Microbiome and Epigenetic Interactions in Cervical Cancer

Cervical cancer (CC) is one of the most prevalent gynaecological malignancies, seriously affecting the overall survival and quality of life among women across the globe. Along with conventional risk factors, research over the past few decades also focused on the role of tumour microbiota in developing different cancers. In CC, infection with hrHPV is considered as a necessary cause for neoplastic transformation. HPV hijacks the host cell and alters the gene expression and signalling pathways, ultimately resulting in tumour development. In addition to HPV, the existence of cervicovaginal microbiota also plays significant role in progression or regression of the cancer.

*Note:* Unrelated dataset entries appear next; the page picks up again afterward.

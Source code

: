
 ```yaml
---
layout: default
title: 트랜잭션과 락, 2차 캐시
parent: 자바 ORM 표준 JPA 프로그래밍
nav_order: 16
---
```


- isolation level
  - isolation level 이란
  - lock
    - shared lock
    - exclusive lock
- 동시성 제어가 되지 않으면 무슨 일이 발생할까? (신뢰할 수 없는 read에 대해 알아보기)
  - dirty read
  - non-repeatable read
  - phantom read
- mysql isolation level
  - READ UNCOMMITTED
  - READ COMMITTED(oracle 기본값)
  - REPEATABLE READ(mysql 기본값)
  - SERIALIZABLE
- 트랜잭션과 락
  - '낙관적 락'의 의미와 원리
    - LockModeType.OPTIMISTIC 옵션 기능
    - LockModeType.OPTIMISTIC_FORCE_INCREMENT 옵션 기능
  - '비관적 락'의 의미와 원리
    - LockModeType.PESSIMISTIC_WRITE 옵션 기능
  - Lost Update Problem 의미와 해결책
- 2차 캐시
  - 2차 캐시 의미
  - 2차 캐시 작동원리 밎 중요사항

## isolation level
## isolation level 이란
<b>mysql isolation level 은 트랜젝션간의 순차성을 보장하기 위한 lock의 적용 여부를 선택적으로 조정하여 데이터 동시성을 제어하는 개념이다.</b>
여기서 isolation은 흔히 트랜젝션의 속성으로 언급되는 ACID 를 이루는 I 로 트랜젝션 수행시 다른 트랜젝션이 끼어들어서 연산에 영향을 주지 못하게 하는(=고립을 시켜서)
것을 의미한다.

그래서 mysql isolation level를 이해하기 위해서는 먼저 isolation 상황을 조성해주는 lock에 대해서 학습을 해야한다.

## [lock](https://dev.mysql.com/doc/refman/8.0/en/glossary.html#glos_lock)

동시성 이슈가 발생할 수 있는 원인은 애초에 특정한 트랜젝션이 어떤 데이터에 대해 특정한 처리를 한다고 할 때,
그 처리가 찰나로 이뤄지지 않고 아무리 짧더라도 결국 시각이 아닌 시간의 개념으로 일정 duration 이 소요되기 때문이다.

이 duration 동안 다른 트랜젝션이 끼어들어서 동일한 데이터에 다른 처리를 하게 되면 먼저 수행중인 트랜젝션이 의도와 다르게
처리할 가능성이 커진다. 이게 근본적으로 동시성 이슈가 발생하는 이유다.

Cancer patients often show up a distinct microbial fauna such as Fusobacterium, Sneathia, Anaerococcus, Peptostreptococcus, Gardnerella, Prevotella, Dialister, Fannyhessea, Streptococcus, Megasphaera, Mycoplasma, and Chlamydia which will not be present in healthy individuals and hence can be considered as a biomarker for cervical cancer. Various metabolites like lactate, butyrate, propionate, lipopolysaccharides, peptidoglycans, etc. have the potential to promote or prevent the tumorigenesis by epigenetic modification and downstream signalling modulation. In this chapter, we review the epigenetic modifications in cervical cancer and the distinct microbial fauna and its epigenetics cross talk that results in tumour progression or regression.